Jean-Oliver Mesrine was slightly injured and had his digital camera smashed after he took photographs of Sgt Mifsud Grech and another two police officers drinking at a bar.

Magistrate ordered disciplinary action against him for lacking professionalism

The officers had been charged but acquitted in 2012 because of a mistake in the charge sheet, which gave the time of the incident as being 11pm when it really took place at 3am the following day. They had been arraigned again following a public outcry but the court ruled they could not be charged twice over the same crime.

A month later, the officer was back in the limelight when a magistrate ordered disciplinary action against him for “lacking professionalism” when dealing with a group of youngsters who were being loud at the McDonald’s fast-food restaurant in St Julian’s.

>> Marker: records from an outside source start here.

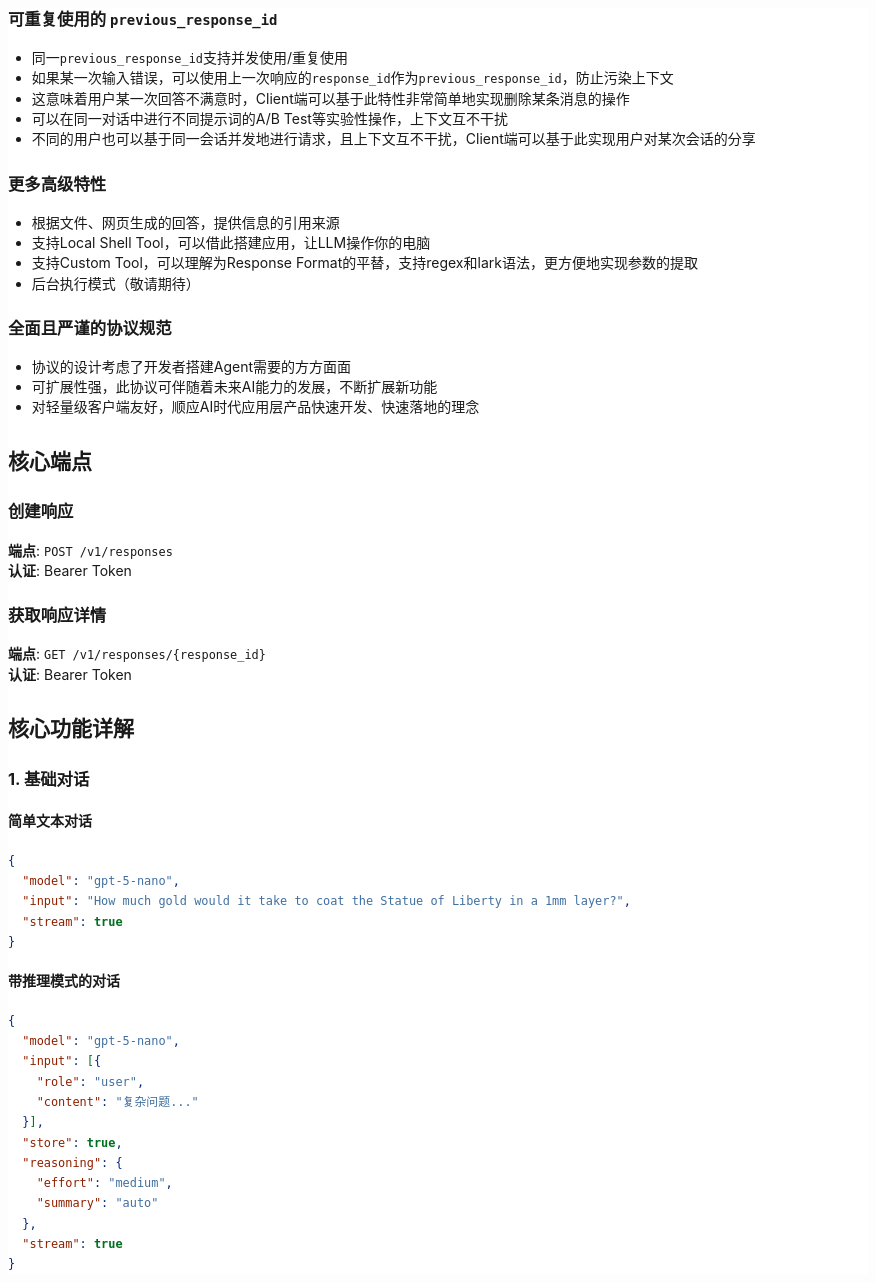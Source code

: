 ### 可重复使用的 `previous_response_id`
- 同一`previous_response_id`支持并发使用/重复使用
- 如果某一次输入错误，可以使用上一次响应的`response_id`作为`previous_response_id`，防止污染上下文
- 这意味着用户某一次回答不满意时，Client端可以基于此特性非常简单地实现删除某条消息的操作
- 可以在同一对话中进行不同提示词的A/B Test等实验性操作，上下文互不干扰
- 不同的用户也可以基于同一会话并发地进行请求，且上下文互不干扰，Client端可以基于此实现用户对某次会话的分享

### 更多高级特性
- 根据文件、网页生成的回答，提供信息的引用来源
- 支持Local Shell Tool，可以借此搭建应用，让LLM操作你的电脑
- 支持Custom Tool，可以理解为Response Format的平替，支持regex和lark语法，更方便地实现参数的提取
- 后台执行模式（敬请期待）

### 全面且严谨的协议规范
- 协议的设计考虑了开发者搭建Agent需要的方方面面
- 可扩展性强，此协议可伴随着未来AI能力的发展，不断扩展新功能
- 对轻量级客户端友好，顺应AI时代应用层产品快速开发、快速落地的理念

## 核心端点

### 创建响应
**端点**: `POST /v1/responses`  
**认证**: Bearer Token

### 获取响应详情
**端点**: `GET /v1/responses/{response_id}`  
**认证**: Bearer Token

## 核心功能详解

### 1. 基础对话

#### 简单文本对话
```json
{
  "model": "gpt-5-nano",
  "input": "How much gold would it take to coat the Statue of Liberty in a 1mm layer?",
  "stream": true
}
```

#### 带推理模式的对话
```json
{
  "model": "gpt-5-nano",
  "input": [{
    "role": "user",
    "content": "复杂问题..."
  }],
  "store": true,
  "reasoning": {
    "effort": "medium",
    "summary": "auto"
  },
  "stream": true
}
```
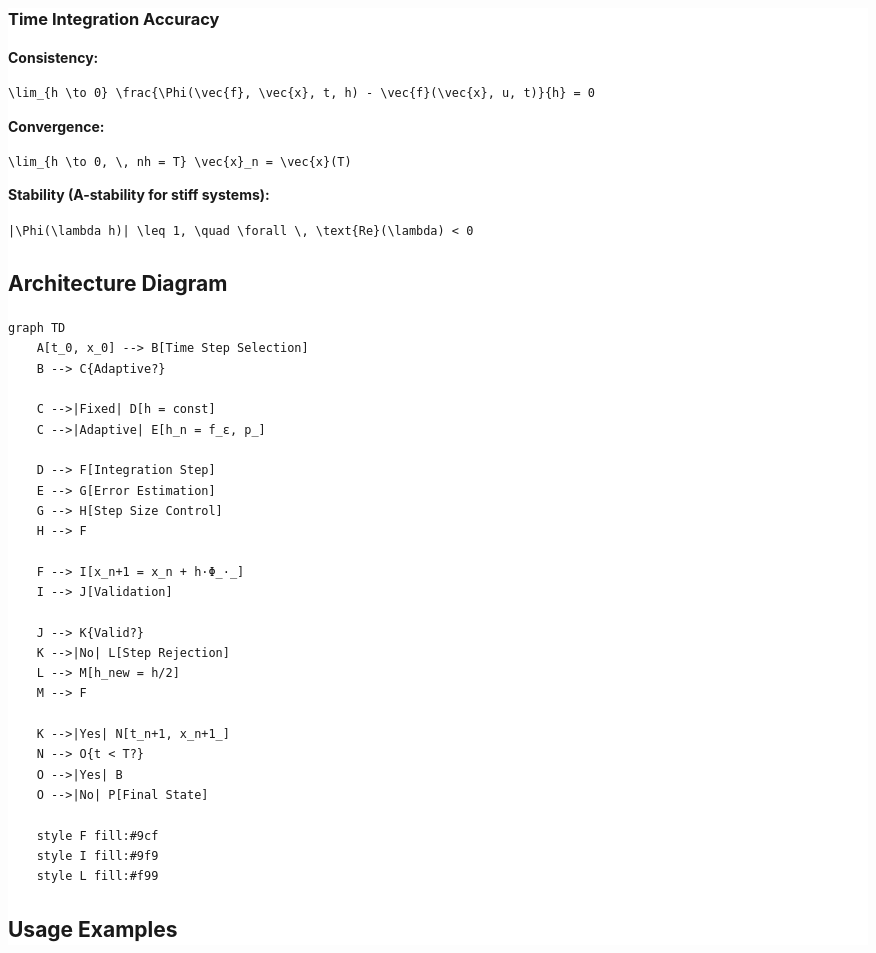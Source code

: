 ### Time Integration Accuracy

**Consistency:**

```{math}
\lim_{h \to 0} \frac{\Phi(\vec{f}, \vec{x}, t, h) - \vec{f}(\vec{x}, u, t)}{h} = 0
```

**Convergence:**

```{math}
\lim_{h \to 0, \, nh = T} \vec{x}_n = \vec{x}(T)
```

**Stability (A-stability for stiff systems):**

```{math}
|\Phi(\lambda h)| \leq 1, \quad \forall \, \text{Re}(\lambda) < 0
```

## Architecture Diagram

```{mermaid}
graph TD
    A[t_0, x_0] --> B[Time Step Selection]
    B --> C{Adaptive?}

    C -->|Fixed| D[h = const]
    C -->|Adaptive| E[h_n = f_ε, p_]

    D --> F[Integration Step]
    E --> G[Error Estimation]
    G --> H[Step Size Control]
    H --> F

    F --> I[x_n+1 = x_n + h·Φ_·_]
    I --> J[Validation]

    J --> K{Valid?}
    K -->|No| L[Step Rejection]
    L --> M[h_new = h/2]
    M --> F

    K -->|Yes| N[t_n+1, x_n+1_]
    N --> O{t < T?}
    O -->|Yes| B
    O -->|No| P[Final State]

    style F fill:#9cf
    style I fill:#9f9
    style L fill:#f99
```

## Usage Examples
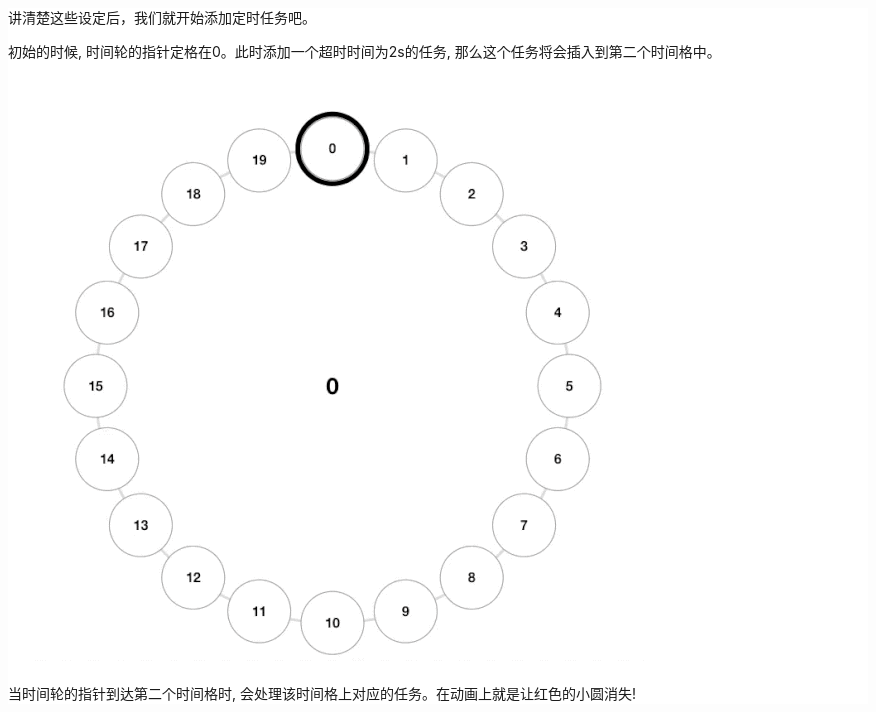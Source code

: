 
讲清楚这些设定后，我们就开始添加定时任务吧。

  

初始的时候, 时间轮的指针定格在0。此时添加一个超时时间为2s的任务, 那么这个任务将会插入到第二个时间格中。

![](image-2021-04-06.14.53.00.000.png)

  

  

当时间轮的指针到达第二个时间格时, 会处理该时间格上对应的任务。在动画上就是让红色的小圆消失\!
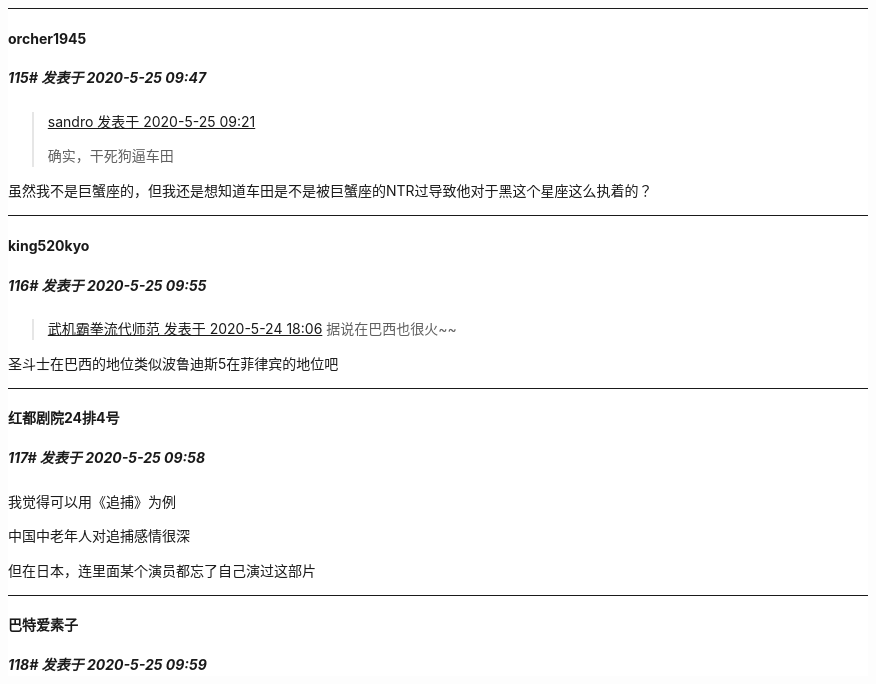 




*****

####  orcher1945  
##### 115#       发表于 2020-5-25 09:47



<blockquote><a href="httphttps://bbs.saraba1st.com/2b/forum.php?mod=redirect&amp;goto=findpost&amp;pid=47548031&amp;ptid=1937312" target="_blank">sandro 发表于 2020-5-25 09:21</a>

确实，干死狗逼车田</blockquote>
虽然我不是巨蟹座的，但我还是想知道车田是不是被巨蟹座的NTR过导致他对于黑这个星座这么执着的？







*****

####  king520kyo  
##### 116#       发表于 2020-5-25 09:55



<blockquote><a href="httphttps://bbs.saraba1st.com/2b/forum.php?mod=redirect&amp;goto=findpost&amp;pid=47542129&amp;ptid=1937312" target="_blank">武机霸拳流代师范 发表于 2020-5-24 18:06</a>
据说在巴西也很火~~</blockquote>
圣斗士在巴西的地位类似波鲁迪斯5在菲律宾的地位吧







*****

####  红都剧院24排4号  
##### 117#       发表于 2020-5-25 09:58




我觉得可以用《追捕》为例

中国中老年人对追捕感情很深

但在日本，连里面某个演员都忘了自己演过这部片







*****

####  巴特爱素子  
##### 118#       发表于 2020-5-25 09:59
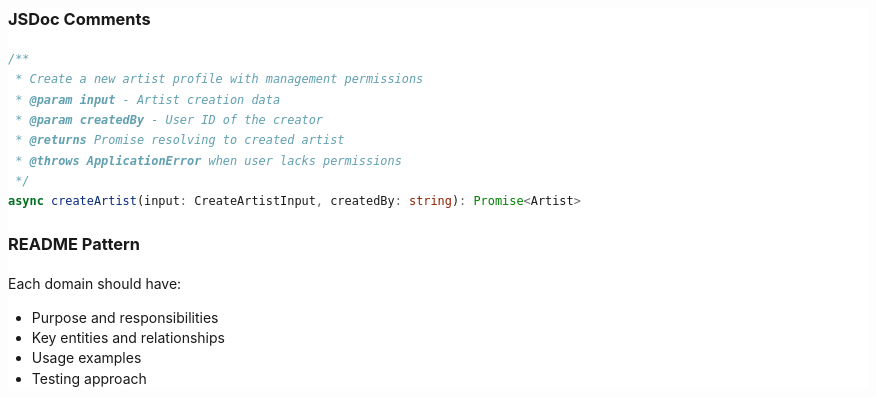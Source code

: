 ### JSDoc Comments
```typescript
/**
 * Create a new artist profile with management permissions
 * @param input - Artist creation data
 * @param createdBy - User ID of the creator
 * @returns Promise resolving to created artist
 * @throws ApplicationError when user lacks permissions
 */
async createArtist(input: CreateArtistInput, createdBy: string): Promise<Artist>
```

### README Pattern
Each domain should have:
- Purpose and responsibilities
- Key entities and relationships
- Usage examples
- Testing approach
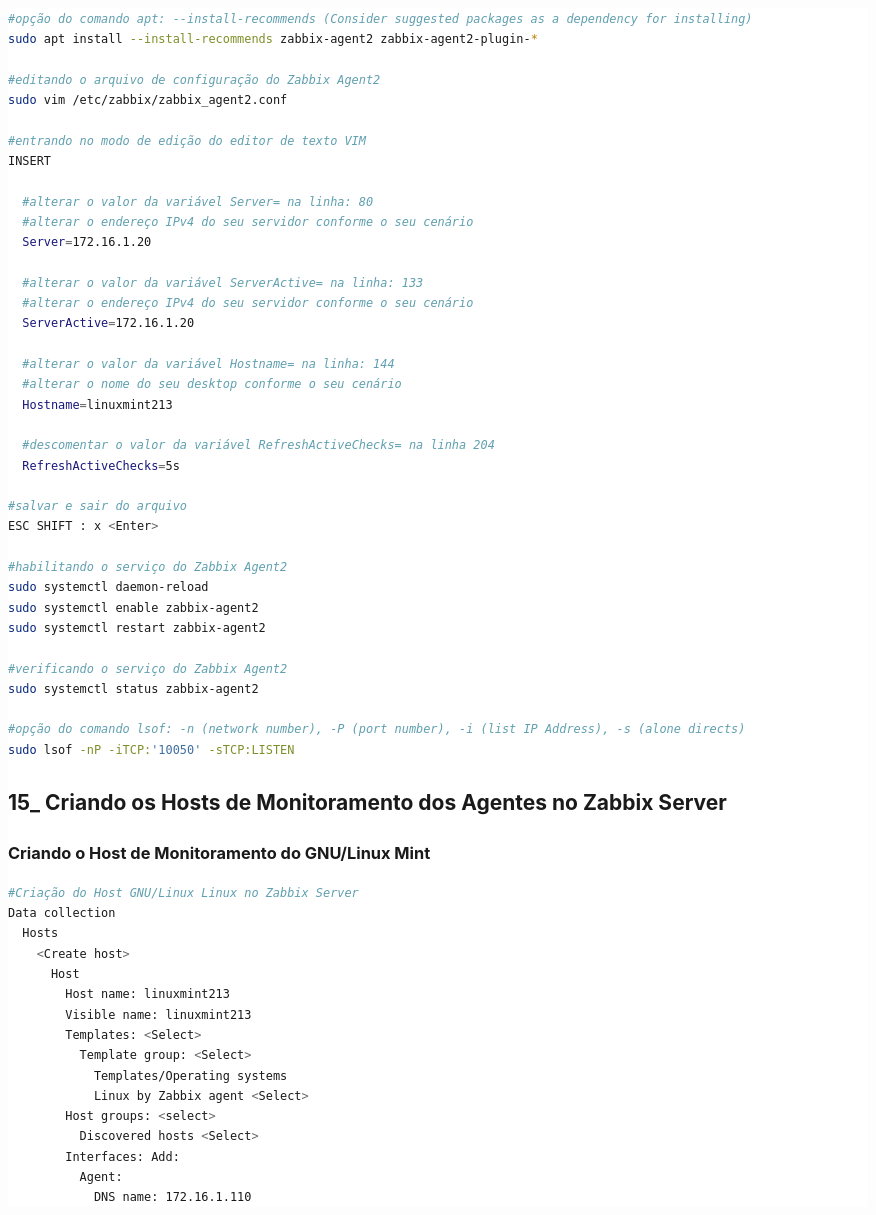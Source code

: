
 ```bash
#opção do comando apt: --install-recommends (Consider suggested packages as a dependency for installing)
sudo apt install --install-recommends zabbix-agent2 zabbix-agent2-plugin-*

#editando o arquivo de configuração do Zabbix Agent2
sudo vim /etc/zabbix/zabbix_agent2.conf

#entrando no modo de edição do editor de texto VIM
INSERT

  #alterar o valor da variável Server= na linha: 80
  #alterar o endereço IPv4 do seu servidor conforme o seu cenário
  Server=172.16.1.20

  #alterar o valor da variável ServerActive= na linha: 133
  #alterar o endereço IPv4 do seu servidor conforme o seu cenário
  ServerActive=172.16.1.20

  #alterar o valor da variável Hostname= na linha: 144
  #alterar o nome do seu desktop conforme o seu cenário
  Hostname=linuxmint213

  #descomentar o valor da variável RefreshActiveChecks= na linha 204
  RefreshActiveChecks=5s

#salvar e sair do arquivo
ESC SHIFT : x <Enter>

#habilitando o serviço do Zabbix Agent2
sudo systemctl daemon-reload
sudo systemctl enable zabbix-agent2
sudo systemctl restart zabbix-agent2

#verificando o serviço do Zabbix Agent2
sudo systemctl status zabbix-agent2

#opção do comando lsof: -n (network number), -P (port number), -i (list IP Address), -s (alone directs)
sudo lsof -nP -iTCP:'10050' -sTCP:LISTEN
```

## 15_ Criando os Hosts de Monitoramento dos Agentes no Zabbix Server

### Criando o Host de Monitoramento do GNU/Linux Mint

```bash
#Criação do Host GNU/Linux Linux no Zabbix Server
Data collection
  Hosts
    <Create host>
      Host
        Host name: linuxmint213
        Visible name: linuxmint213
        Templates: <Select>
          Template group: <Select>
            Templates/Operating systems
            Linux by Zabbix agent <Select>
        Host groups: <select>
          Discovered hosts <Select>
        Interfaces: Add:
          Agent: 
            DNS name: 172.16.1.110
```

The police were called in and told that a customer was being loud. Once the police arrived, the customer left the premises immediately but, once outside, the matter escalated and he was rounded up by six police officers.

Magistrate Francesco Depasquale, who heard the case against the loud customer, who was charged with threatening police officers, said he was convinced excessive force had been used and demanded an investigation. In fact, a police internal inquiry singled out Sgt Mifsud Grech for action, though his sanction, if any, was never made public.

The sergeant’s name had also surfaced in December 2011 when he was named by the lawyers of suspended police inspector Jeffrey Cilia. They told a court that Sgt Mifsud Grech had twice been suspended for being drunk while on duty. Mr Cilia, whose case is still pending, stands charged with assaulting the sergeant.

The most recent case involves 30-year-old Karl Baldacchino who said he photo­graphed the uniformed officer drinking at a Paceville strip club on Christmas Day. He claims the officer confronted him and grabbed him by the neck, demanding he delete the picture. He refused, insisting it was within his rights since he was in a public place.

He reported that he was then dragged out of Stilletto by Sgt Mifsud Grech and other officers who took his mobile phone and put him in a police van. He was then released without any of his details being taken. His phone was returned without its memory card.

Mr Baldacchino filed a police report and Police Commissioner Michael Cassar has ordered an internal investigation.

Disputing Mr Baldacchino’s version of events, the officer told The Sunday Times of Malta he was called to the club to investigate a report that a man had held a knife against a person’s throat.

He insisted he was not drinking but merely talking to the victim of the alleged knife incident.

He said the club’s security officers dragged out a man who was bothering the girls and taking photographs of him when it was prohibited to do so.